──────── Entries shown ────────
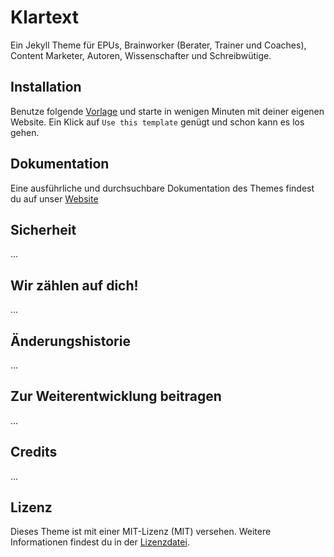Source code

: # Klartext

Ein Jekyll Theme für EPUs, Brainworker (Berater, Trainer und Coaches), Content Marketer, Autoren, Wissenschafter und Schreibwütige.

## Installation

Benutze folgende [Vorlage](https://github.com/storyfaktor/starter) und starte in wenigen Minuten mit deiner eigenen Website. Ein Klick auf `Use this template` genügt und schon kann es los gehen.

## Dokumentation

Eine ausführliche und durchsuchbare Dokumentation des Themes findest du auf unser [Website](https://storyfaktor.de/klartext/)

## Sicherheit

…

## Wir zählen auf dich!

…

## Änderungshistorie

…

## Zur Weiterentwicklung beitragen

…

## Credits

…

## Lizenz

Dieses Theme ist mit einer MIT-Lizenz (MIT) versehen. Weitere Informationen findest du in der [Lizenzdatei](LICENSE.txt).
────────
──────── Entries shown ────────
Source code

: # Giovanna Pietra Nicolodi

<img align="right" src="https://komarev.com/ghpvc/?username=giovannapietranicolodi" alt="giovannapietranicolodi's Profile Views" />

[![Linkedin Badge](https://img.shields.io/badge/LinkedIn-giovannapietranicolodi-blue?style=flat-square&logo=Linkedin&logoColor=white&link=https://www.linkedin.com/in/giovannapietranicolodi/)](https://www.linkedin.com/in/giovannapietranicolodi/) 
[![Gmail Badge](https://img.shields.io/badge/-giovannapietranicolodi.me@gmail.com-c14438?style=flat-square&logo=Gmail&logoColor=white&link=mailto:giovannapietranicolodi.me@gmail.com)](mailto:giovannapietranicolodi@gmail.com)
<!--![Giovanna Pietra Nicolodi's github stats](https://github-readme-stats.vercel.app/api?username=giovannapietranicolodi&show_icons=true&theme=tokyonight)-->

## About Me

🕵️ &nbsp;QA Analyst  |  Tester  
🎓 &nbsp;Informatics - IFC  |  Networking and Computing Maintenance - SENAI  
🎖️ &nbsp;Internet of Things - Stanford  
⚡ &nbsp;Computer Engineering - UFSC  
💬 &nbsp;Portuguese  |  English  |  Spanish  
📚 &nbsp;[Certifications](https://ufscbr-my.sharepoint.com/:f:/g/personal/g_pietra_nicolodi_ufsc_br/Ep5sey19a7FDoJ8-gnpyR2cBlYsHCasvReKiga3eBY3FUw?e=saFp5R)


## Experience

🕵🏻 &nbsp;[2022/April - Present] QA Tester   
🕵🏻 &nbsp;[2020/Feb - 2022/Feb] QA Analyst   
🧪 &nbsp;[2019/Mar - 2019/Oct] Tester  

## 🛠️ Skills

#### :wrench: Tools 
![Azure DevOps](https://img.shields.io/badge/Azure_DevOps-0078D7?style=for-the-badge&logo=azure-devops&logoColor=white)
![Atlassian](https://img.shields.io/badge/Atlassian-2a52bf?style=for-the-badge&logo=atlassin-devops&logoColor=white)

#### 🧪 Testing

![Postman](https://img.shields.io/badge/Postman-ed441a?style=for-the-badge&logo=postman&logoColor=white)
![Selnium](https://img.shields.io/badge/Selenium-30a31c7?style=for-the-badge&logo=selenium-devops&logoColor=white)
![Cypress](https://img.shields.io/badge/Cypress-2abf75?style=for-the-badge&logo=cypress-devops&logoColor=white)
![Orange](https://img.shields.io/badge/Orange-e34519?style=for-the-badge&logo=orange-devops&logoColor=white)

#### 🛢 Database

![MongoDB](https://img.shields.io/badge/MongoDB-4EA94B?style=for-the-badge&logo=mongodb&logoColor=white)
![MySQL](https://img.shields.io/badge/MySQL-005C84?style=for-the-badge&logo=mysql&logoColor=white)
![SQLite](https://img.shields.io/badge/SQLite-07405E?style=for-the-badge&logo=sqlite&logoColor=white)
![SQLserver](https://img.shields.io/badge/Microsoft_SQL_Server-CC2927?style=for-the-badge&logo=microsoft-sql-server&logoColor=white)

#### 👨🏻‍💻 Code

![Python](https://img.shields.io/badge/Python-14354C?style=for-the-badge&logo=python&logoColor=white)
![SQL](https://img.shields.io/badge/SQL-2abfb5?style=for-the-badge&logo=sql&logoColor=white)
────────
──────── Entries shown ────────
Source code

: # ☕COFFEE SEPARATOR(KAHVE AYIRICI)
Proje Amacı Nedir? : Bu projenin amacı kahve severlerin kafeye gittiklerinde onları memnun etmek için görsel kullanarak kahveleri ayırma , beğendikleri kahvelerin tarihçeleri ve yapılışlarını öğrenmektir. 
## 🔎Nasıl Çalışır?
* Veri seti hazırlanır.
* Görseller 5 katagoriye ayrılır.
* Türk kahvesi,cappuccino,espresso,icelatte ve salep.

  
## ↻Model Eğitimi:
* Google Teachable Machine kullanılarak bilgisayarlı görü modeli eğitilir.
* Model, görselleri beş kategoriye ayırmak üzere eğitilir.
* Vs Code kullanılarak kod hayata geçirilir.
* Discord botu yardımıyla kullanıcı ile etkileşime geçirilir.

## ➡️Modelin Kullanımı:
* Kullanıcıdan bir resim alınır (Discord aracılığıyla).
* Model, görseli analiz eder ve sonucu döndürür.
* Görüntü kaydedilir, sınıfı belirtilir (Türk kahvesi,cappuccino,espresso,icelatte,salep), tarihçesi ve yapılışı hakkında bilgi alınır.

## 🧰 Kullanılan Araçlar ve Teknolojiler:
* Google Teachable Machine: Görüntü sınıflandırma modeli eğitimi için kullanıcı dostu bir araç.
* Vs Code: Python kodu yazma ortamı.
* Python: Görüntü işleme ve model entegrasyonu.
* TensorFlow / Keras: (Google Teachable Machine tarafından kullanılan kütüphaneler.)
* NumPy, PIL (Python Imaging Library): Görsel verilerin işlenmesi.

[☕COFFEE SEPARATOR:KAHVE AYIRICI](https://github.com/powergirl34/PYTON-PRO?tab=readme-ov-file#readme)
────────
Each line in the entries above that includes the string "Website" should be extracted.

Benutze folgende [Vorlage](https://github.com/storyfaktor/starter) und starte in wenigen Minuten mit deiner eigenen Website. Ein Klick auf `Use this template` genügt und schon kann es los gehen.
Eine ausführliche und durchsuchbare Dokumentation des Themes findest du auf unser [Website](https://storyfaktor.de/klartext/)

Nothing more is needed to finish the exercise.